* Aim of the task: Give again exactly the lines that stretch from the one with "There are two" to the end of the data below, including both of those lines and nothing else.

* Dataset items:
>>>>
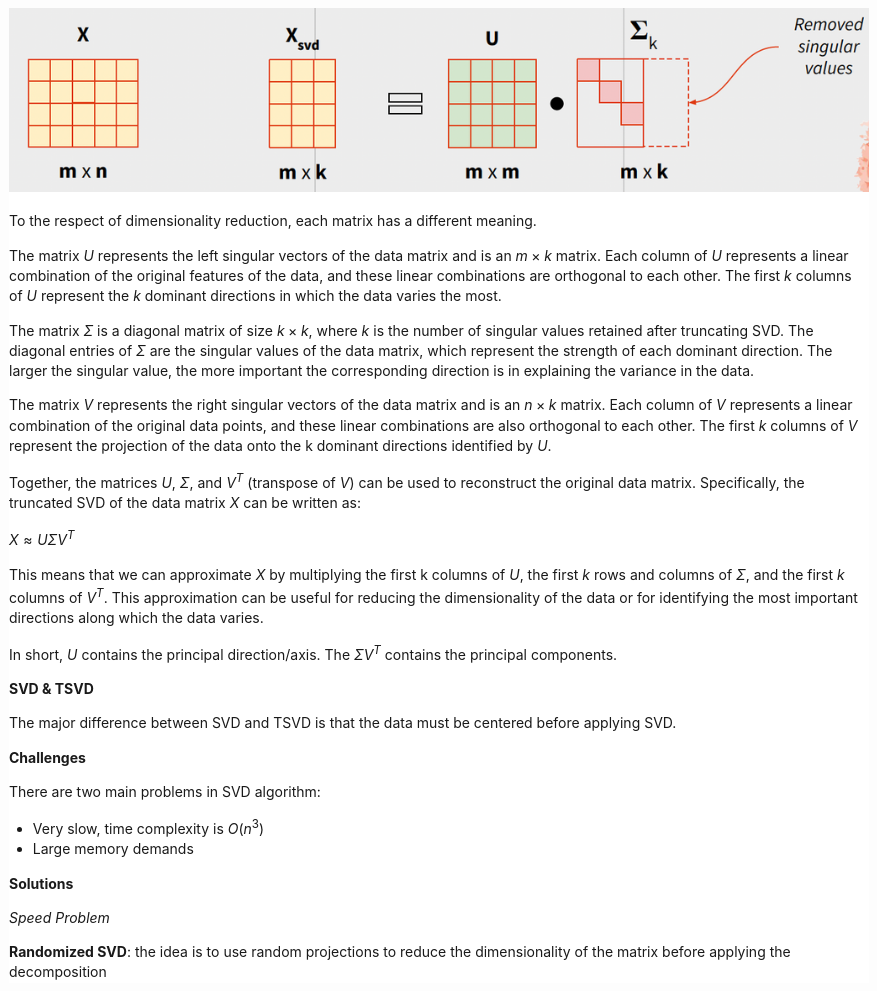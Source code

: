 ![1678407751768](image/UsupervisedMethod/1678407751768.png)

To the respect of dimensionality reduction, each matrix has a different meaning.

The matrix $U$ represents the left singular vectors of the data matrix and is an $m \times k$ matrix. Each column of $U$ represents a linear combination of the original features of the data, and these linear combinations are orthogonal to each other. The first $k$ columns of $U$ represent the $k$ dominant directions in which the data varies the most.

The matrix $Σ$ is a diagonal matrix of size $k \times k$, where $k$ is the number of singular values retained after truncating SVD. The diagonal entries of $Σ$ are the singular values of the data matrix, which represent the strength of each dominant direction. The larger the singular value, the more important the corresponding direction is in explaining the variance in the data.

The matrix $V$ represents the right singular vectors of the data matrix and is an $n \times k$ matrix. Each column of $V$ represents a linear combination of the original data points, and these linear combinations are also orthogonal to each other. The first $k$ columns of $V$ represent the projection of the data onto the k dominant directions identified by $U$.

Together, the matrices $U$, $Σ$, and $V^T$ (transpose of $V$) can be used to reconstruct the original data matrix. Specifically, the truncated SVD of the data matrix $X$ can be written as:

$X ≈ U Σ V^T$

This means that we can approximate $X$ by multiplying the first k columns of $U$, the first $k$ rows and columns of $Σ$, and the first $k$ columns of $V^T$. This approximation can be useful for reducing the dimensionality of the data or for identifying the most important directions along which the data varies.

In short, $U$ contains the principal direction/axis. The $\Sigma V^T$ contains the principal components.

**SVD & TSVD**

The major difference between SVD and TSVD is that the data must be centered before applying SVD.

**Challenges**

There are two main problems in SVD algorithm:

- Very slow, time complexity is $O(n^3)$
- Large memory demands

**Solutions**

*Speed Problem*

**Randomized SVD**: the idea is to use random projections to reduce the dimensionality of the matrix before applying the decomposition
<<<<
* Answer to the problem:
There are two main problems in SVD algorithm:

- Very slow, time complexity is $O(n^3)$
- Large memory demands

**Solutions**

*Speed Problem*

**Randomized SVD**: the idea is to use random projections to reduce the dimensionality of the matrix before applying the decomposition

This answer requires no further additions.